When it gets to America, it's rolled out into big sheets by a large noisy machine, and then taken to the stamping room. There, ladies inspect each bundle sorting them by size and then sending them off lickety-split to the TV studios out in Hollywood. These bundles are called "scripts." Some bundles become dramas, some are comedies, and some are documentaries about killer sharks, but they're all made from the same raw material, isn't that amazing?
"But aren't there also people on TV? Can I grow up to be a TV person, too?"
The answer is no, and stop asking so many questions. Anybody in this country can grow up to be president or pope, but to be on TV, you have to be chosen from birth. TV people are raised in special rooms where they are kept from interacting with any live actual human being. Sometimes they're allowed out of their rooms early if a TV show needs someone to play the part of a child, but then they're rushed back into the room as soon as possible. Special scientists visit every day in Haz-Mat suits to train them to make expressions - smug for if they've just made a joke, and sort of a crinkle-faced look if they're being serious.
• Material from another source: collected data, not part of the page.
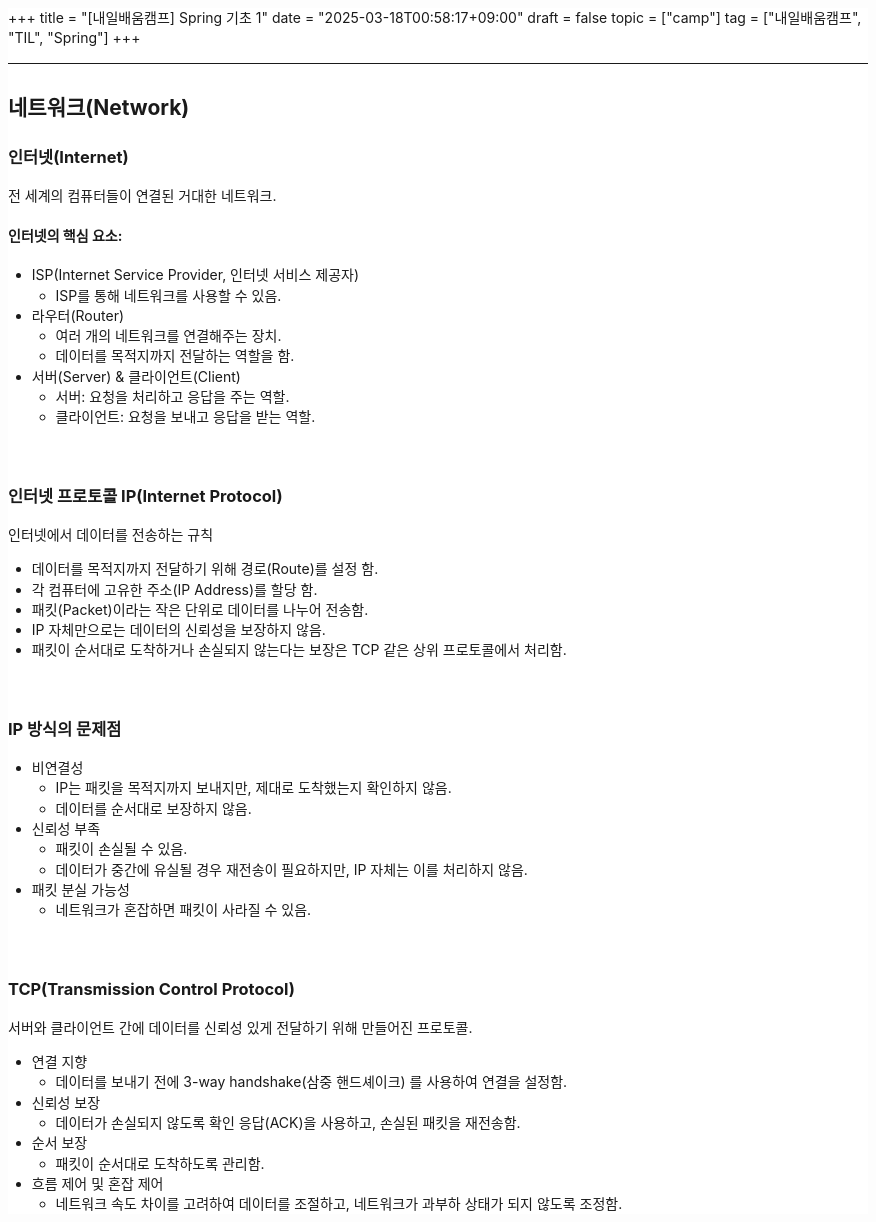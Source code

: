 +++
title = "[내일배움캠프] Spring 기초 1"
date = "2025-03-18T00:58:17+09:00"
draft = false
topic = ["camp"]
tag = ["내일배움캠프", "TIL", "Spring"]
+++

---

## 네트워크(Network)

### 인터넷(Internet)
전 세계의 컴퓨터들이 연결된 거대한 네트워크.

#### 인터넷의 핵심 요소:
- ISP(Internet Service Provider, 인터넷 서비스 제공자)
    - ISP를 통해 네트워크를 사용할 수 있음.
- 라우터(Router)
    - 여러 개의 네트워크를 연결해주는 장치.
    - 데이터를 목적지까지 전달하는 역할을 함.
- 서버(Server) & 클라이언트(Client)
    - 서버: 요청을 처리하고 응답을 주는 역할.
    - 클라이언트: 요청을 보내고 응답을 받는 역할.

<br>

### 인터넷 프로토콜 IP(Internet Protocol)
인터넷에서 데이터를 전송하는 규칙
- 데이터를 목적지까지 전달하기 위해 경로(Route)를 설정 함.
- 각 컴퓨터에 고유한 주소(IP Address)를 할당 함.
- 패킷(Packet)이라는 작은 단위로 데이터를 나누어 전송함.
- IP 자체만으로는 데이터의 신뢰성을 보장하지 않음. 
- 패킷이 순서대로 도착하거나 손실되지 않는다는 보장은 TCP 같은 상위 프로토콜에서 처리함.

<br>

### IP 방식의 문제점
- 비연결성
    - IP는 패킷을 목적지까지 보내지만, 제대로 도착했는지 확인하지 않음.
    - 데이터를 순서대로 보장하지 않음.
- 신뢰성 부족
    - 패킷이 손실될 수 있음.
    - 데이터가 중간에 유실될 경우 재전송이 필요하지만, IP 자체는 이를 처리하지 않음.
- 패킷 분실 가능성
    - 네트워크가 혼잡하면 패킷이 사라질 수 있음.

<br>

### TCP(Transmission Control Protocol)
서버와 클라이언트 간에 데이터를 신뢰성 있게 전달하기 위해 만들어진 프로토콜.
- 연결 지향
    - 데이터를 보내기 전에 3-way handshake(삼중 핸드셰이크) 를 사용하여 연결을 설정함.
- 신뢰성 보장
    - 데이터가 손실되지 않도록 확인 응답(ACK)을 사용하고, 손실된 패킷을 재전송함.
- 순서 보장
    - 패킷이 순서대로 도착하도록 관리함.
- 흐름 제어 및 혼잡 제어
    - 네트워크 속도 차이를 고려하여 데이터를 조절하고, 네트워크가 과부하 상태가 되지 않도록 조정함.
If it's a "reality" show, sometimes they put the women in a room together and get them to fight, which they do by smearing peanut butter on their noses.
As you can see, a lot of effort goes into a TV show, and it's nothing for TV people to be at work with bags of ice on the forehead and cups of black coffee until one or two in the afternoon. That's because they believe nothing's is too good for the American public, and that's just what they deliver.